**Exercise**
With pictures omitted, restate the data word for word.

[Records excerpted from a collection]
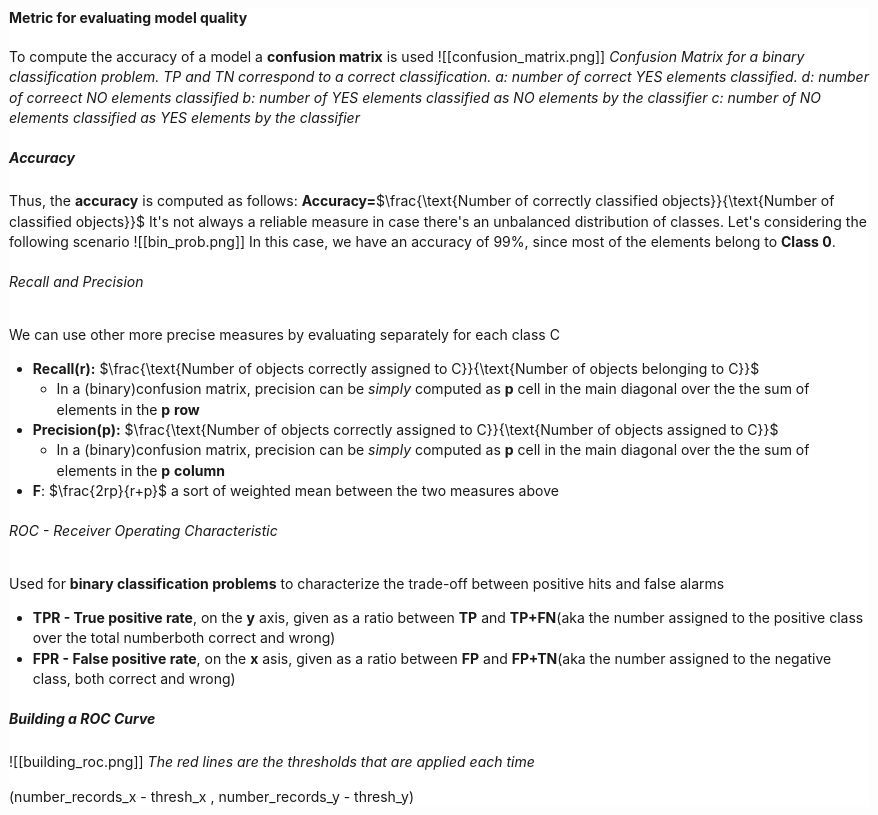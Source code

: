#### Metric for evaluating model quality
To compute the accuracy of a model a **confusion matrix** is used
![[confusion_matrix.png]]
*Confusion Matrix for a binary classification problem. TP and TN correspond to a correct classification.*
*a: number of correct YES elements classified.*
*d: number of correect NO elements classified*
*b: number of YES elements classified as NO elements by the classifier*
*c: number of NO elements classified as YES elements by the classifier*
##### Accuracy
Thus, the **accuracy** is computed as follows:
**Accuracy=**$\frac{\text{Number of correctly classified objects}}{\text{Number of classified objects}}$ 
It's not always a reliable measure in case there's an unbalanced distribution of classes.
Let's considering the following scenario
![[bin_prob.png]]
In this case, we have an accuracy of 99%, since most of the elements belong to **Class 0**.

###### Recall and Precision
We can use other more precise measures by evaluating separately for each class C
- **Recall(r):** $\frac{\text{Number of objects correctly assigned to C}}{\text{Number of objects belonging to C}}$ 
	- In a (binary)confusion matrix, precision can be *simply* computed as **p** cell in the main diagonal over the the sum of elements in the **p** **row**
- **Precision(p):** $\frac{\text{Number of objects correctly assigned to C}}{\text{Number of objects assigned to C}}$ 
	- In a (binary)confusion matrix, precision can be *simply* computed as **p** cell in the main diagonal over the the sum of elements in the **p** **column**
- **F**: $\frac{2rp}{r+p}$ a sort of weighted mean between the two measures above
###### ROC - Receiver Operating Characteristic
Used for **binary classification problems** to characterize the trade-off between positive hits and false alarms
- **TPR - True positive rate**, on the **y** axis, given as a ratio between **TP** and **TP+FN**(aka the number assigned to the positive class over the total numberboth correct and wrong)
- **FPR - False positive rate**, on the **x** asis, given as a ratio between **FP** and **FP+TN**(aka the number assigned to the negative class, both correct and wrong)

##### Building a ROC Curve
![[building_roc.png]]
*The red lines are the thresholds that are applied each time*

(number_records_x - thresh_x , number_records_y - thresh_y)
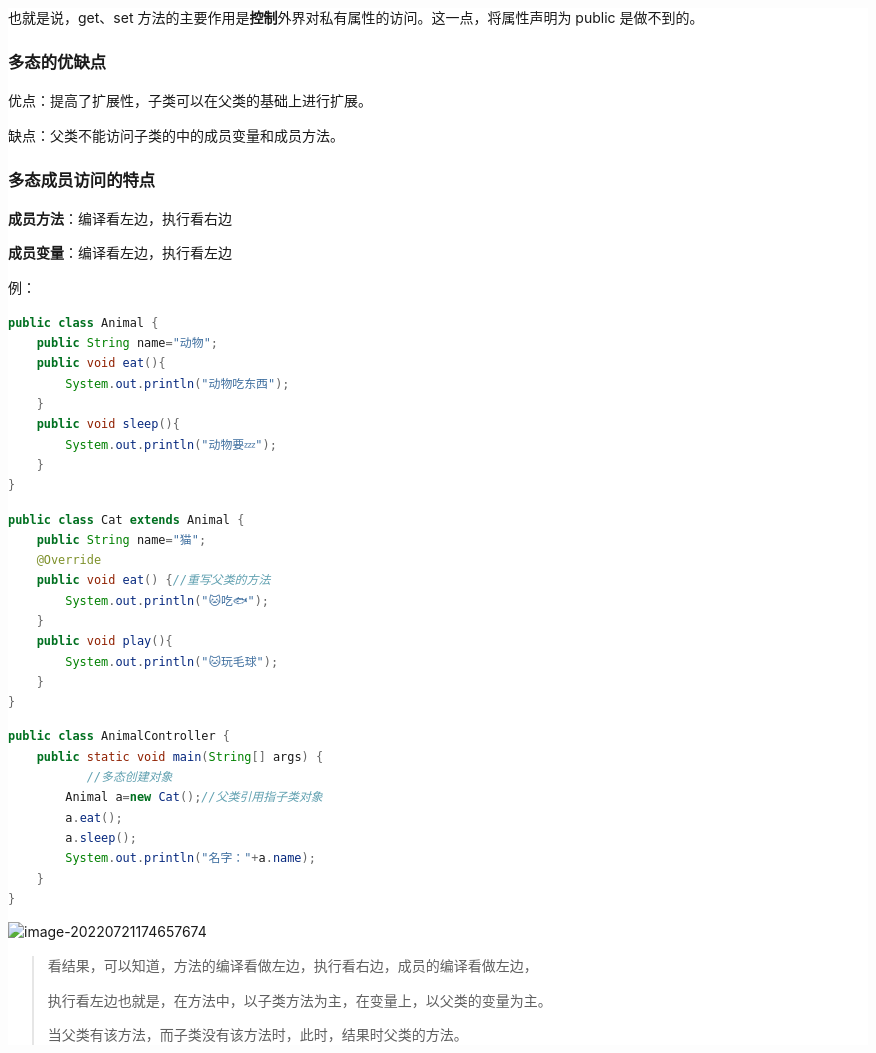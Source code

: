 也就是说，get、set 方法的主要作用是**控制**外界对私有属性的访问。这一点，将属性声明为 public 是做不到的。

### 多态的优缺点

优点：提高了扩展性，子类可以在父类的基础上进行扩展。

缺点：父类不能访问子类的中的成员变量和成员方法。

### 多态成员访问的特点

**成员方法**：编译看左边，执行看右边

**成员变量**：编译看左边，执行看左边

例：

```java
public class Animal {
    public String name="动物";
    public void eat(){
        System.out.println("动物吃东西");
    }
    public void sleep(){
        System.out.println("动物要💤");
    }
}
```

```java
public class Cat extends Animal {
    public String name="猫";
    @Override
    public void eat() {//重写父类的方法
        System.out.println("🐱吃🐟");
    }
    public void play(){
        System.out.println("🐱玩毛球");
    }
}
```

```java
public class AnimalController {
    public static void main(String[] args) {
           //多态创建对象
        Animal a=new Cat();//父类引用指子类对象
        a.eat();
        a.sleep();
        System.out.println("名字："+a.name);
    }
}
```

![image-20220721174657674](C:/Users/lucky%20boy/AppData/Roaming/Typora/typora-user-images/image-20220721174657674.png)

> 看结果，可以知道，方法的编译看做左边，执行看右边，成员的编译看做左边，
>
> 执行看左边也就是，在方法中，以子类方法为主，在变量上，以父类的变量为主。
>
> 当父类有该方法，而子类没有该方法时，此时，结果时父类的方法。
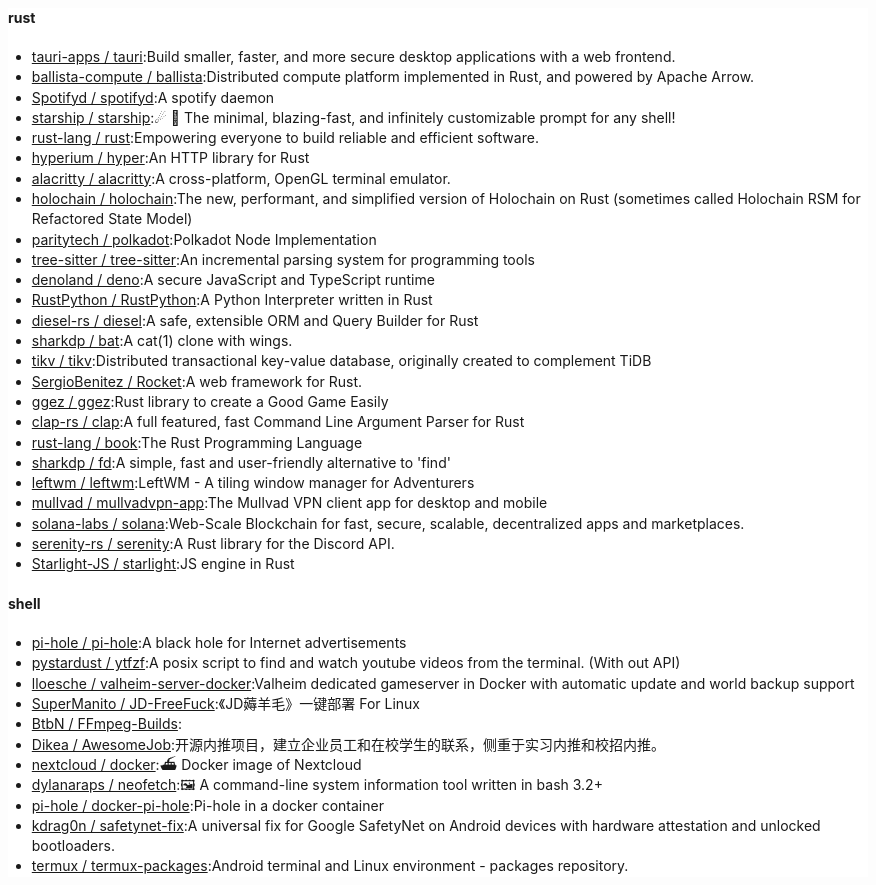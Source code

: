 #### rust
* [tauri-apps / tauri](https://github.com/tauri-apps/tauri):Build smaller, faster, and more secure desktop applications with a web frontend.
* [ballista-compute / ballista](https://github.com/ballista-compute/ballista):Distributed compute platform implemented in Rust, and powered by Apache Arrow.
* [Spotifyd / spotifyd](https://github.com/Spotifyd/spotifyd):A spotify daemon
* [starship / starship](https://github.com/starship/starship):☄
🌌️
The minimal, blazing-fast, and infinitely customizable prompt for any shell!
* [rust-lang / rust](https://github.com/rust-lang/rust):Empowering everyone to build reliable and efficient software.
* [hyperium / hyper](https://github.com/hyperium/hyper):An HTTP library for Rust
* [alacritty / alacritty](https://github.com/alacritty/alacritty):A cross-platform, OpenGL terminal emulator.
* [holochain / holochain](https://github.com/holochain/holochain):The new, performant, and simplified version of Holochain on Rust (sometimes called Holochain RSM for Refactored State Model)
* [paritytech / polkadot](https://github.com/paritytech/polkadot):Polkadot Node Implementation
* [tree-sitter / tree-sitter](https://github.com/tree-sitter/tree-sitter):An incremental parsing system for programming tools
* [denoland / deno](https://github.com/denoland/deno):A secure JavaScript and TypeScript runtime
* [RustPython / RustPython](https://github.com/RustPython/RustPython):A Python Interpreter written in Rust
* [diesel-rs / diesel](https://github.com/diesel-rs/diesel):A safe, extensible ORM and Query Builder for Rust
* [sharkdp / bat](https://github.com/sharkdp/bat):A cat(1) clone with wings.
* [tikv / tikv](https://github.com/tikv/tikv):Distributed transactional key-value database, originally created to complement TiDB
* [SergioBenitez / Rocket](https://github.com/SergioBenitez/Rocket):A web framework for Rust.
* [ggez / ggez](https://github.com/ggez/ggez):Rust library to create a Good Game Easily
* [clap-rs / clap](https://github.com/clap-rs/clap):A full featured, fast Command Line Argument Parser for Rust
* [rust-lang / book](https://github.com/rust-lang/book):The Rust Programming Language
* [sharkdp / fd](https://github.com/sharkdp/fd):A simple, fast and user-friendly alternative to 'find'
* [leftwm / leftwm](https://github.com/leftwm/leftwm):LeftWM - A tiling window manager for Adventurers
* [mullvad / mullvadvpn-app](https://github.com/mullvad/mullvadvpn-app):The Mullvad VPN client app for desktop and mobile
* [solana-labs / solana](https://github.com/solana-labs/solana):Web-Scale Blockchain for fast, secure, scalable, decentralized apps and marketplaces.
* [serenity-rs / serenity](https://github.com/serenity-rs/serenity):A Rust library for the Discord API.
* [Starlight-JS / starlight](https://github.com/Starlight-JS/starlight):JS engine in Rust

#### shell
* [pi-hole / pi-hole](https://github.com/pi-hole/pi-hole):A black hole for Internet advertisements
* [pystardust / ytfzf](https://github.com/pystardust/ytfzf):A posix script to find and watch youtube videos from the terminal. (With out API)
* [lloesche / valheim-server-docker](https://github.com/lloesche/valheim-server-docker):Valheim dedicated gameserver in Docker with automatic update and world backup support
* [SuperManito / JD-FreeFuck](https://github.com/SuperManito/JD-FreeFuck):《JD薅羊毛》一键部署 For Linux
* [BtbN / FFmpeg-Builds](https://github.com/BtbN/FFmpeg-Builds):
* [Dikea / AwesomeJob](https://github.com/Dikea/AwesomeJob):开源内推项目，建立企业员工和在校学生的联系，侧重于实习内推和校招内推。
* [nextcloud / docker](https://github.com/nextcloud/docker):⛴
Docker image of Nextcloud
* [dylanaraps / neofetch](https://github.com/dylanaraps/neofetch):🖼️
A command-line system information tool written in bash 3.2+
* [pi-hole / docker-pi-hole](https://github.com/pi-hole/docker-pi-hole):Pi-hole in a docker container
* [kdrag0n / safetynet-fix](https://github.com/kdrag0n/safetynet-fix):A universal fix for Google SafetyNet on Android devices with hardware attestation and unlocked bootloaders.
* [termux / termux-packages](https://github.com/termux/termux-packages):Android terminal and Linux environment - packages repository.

**Task output**
Source code

:#### Metric for evaluating model quality
To compute the accuracy of a model a **confusion matrix** is used
![[confusion_matrix.png]]
*Confusion Matrix for a binary classification problem. TP and TN correspond to a correct classification.*
*a: number of correct YES elements classified.*
*d: number of correect NO elements classified*
*b: number of YES elements classified as NO elements by the classifier*
*c: number of NO elements classified as YES elements by the classifier*
##### Accuracy
Thus, the **accuracy** is computed as follows:
**Accuracy=**$\frac{\text{Number of correctly classified objects}}{\text{Number of classified objects}}$ 
It's not always a reliable measure in case there's an unbalanced distribution of classes.
Let's considering the following scenario
![[bin_prob.png]]
In this case, we have an accuracy of 99%, since most of the elements belong to **Class 0**.

###### Recall and Precision
We can use other more precise measures by evaluating separately for each class C
- **Recall(r):** $\frac{\text{Number of objects correctly assigned to C}}{\text{Number of objects belonging to C}}$ 
	- In a (binary)confusion matrix, precision can be *simply* computed as **p** cell in the main diagonal over the the sum of elements in the **p** **row**
- **Precision(p):** $\frac{\text{Number of objects correctly assigned to C}}{\text{Number of objects assigned to C}}$ 
	- In a (binary)confusion matrix, precision can be *simply* computed as **p** cell in the main diagonal over the the sum of elements in the **p** **column**
- **F**: $\frac{2rp}{r+p}$ a sort of weighted mean between the two measures above
###### ROC - Receiver Operating Characteristic
Used for **binary classification problems** to characterize the trade-off between positive hits and false alarms
- **TPR - True positive rate**, on the **y** axis, given as a ratio between **TP** and **TP+FN**(aka the number assigned to the positive class over the total numberboth correct and wrong)
- **FPR - False positive rate**, on the **x** asis, given as a ratio between **FP** and **FP+TN**(aka the number assigned to the negative class, both correct and wrong)

##### Building a ROC Curve
![[building_roc.png]]
*The red lines are the thresholds that are applied each time*

(number_records_x - thresh_x , number_records_y - thresh_y)
Source code

: 也就是说，get、set 方法的主要作用是**控制**外界对私有属性的访问。这一点，将属性声明为 public 是做不到的。

### 多态的优缺点

优点：提高了扩展性，子类可以在父类的基础上进行扩展。

缺点：父类不能访问子类的中的成员变量和成员方法。

### 多态成员访问的特点

**成员方法**：编译看左边，执行看右边

**成员变量**：编译看左边，执行看左边

例：

```java
public class Animal {
    public String name="动物";
    public void eat(){
        System.out.println("动物吃东西");
    }
    public void sleep(){
        System.out.println("动物要💤");
    }
}
```

```java
public class Cat extends Animal {
    public String name="猫";
    @Override
    public void eat() {//重写父类的方法
        System.out.println("🐱吃🐟");
    }
    public void play(){
        System.out.println("🐱玩毛球");
    }
}
```

```java
public class AnimalController {
    public static void main(String[] args) {
           //多态创建对象
        Animal a=new Cat();//父类引用指子类对象
        a.eat();
        a.sleep();
        System.out.println("名字："+a.name);
    }
}
```

![image-20220721174657674](C:/Users/lucky%20boy/AppData/Roaming/Typora/typora-user-images/image-20220721174657674.png)

> 看结果，可以知道，方法的编译看做左边，执行看右边，成员的编译看做左边，
>
> 执行看左边也就是，在方法中，以子类方法为主，在变量上，以父类的变量为主。
>
> 当父类有该方法，而子类没有该方法时，此时，结果时父类的方法。
Source code

: #### rust
* [tauri-apps / tauri](https://github.com/tauri-apps/tauri):Build smaller, faster, and more secure desktop applications with a web frontend.
* [ballista-compute / ballista](https://github.com/ballista-compute/ballista):Distributed compute platform implemented in Rust, and powered by Apache Arrow.
* [Spotifyd / spotifyd](https://github.com/Spotifyd/spotifyd):A spotify daemon
* [starship / starship](https://github.com/starship/starship):☄
🌌️
The minimal, blazing-fast, and infinitely customizable prompt for any shell!
* [rust-lang / rust](https://github.com/rust-lang/rust):Empowering everyone to build reliable and efficient software.
* [hyperium / hyper](https://github.com/hyperium/hyper):An HTTP library for Rust
* [alacritty / alacritty](https://github.com/alacritty/alacritty):A cross-platform, OpenGL terminal emulator.
* [holochain / holochain](https://github.com/holochain/holochain):The new, performant, and simplified version of Holochain on Rust (sometimes called Holochain RSM for Refactored State Model)
* [paritytech / polkadot](https://github.com/paritytech/polkadot):Polkadot Node Implementation
* [tree-sitter / tree-sitter](https://github.com/tree-sitter/tree-sitter):An incremental parsing system for programming tools
* [denoland / deno](https://github.com/denoland/deno):A secure JavaScript and TypeScript runtime
* [RustPython / RustPython](https://github.com/RustPython/RustPython):A Python Interpreter written in Rust
* [diesel-rs / diesel](https://github.com/diesel-rs/diesel):A safe, extensible ORM and Query Builder for Rust
* [sharkdp / bat](https://github.com/sharkdp/bat):A cat(1) clone with wings.
* [tikv / tikv](https://github.com/tikv/tikv):Distributed transactional key-value database, originally created to complement TiDB
* [SergioBenitez / Rocket](https://github.com/SergioBenitez/Rocket):A web framework for Rust.
* [ggez / ggez](https://github.com/ggez/ggez):Rust library to create a Good Game Easily
* [clap-rs / clap](https://github.com/clap-rs/clap):A full featured, fast Command Line Argument Parser for Rust
* [rust-lang / book](https://github.com/rust-lang/book):The Rust Programming Language
* [sharkdp / fd](https://github.com/sharkdp/fd):A simple, fast and user-friendly alternative to 'find'
* [leftwm / leftwm](https://github.com/leftwm/leftwm):LeftWM - A tiling window manager for Adventurers
* [mullvad / mullvadvpn-app](https://github.com/mullvad/mullvadvpn-app):The Mullvad VPN client app for desktop and mobile
* [solana-labs / solana](https://github.com/solana-labs/solana):Web-Scale Blockchain for fast, secure, scalable, decentralized apps and marketplaces.
* [serenity-rs / serenity](https://github.com/serenity-rs/serenity):A Rust library for the Discord API.
* [Starlight-JS / starlight](https://github.com/Starlight-JS/starlight):JS engine in Rust

#### shell
* [pi-hole / pi-hole](https://github.com/pi-hole/pi-hole):A black hole for Internet advertisements
* [pystardust / ytfzf](https://github.com/pystardust/ytfzf):A posix script to find and watch youtube videos from the terminal. (With out API)
* [lloesche / valheim-server-docker](https://github.com/lloesche/valheim-server-docker):Valheim dedicated gameserver in Docker with automatic update and world backup support
* [SuperManito / JD-FreeFuck](https://github.com/SuperManito/JD-FreeFuck):《JD薅羊毛》一键部署 For Linux
* [BtbN / FFmpeg-Builds](https://github.com/BtbN/FFmpeg-Builds):
* [Dikea / AwesomeJob](https://github.com/Dikea/AwesomeJob):开源内推项目，建立企业员工和在校学生的联系，侧重于实习内推和校招内推。
* [nextcloud / docker](https://github.com/nextcloud/docker):⛴
Docker image of Nextcloud
* [dylanaraps / neofetch](https://github.com/dylanaraps/neofetch):🖼️
A command-line system information tool written in bash 3.2+
* [pi-hole / docker-pi-hole](https://github.com/pi-hole/docker-pi-hole):Pi-hole in a docker container
* [kdrag0n / safetynet-fix](https://github.com/kdrag0n/safetynet-fix):A universal fix for Google SafetyNet on Android devices with hardware attestation and unlocked bootloaders.
* [termux / termux-packages](https://github.com/termux/termux-packages):Android terminal and Linux environment - packages repository.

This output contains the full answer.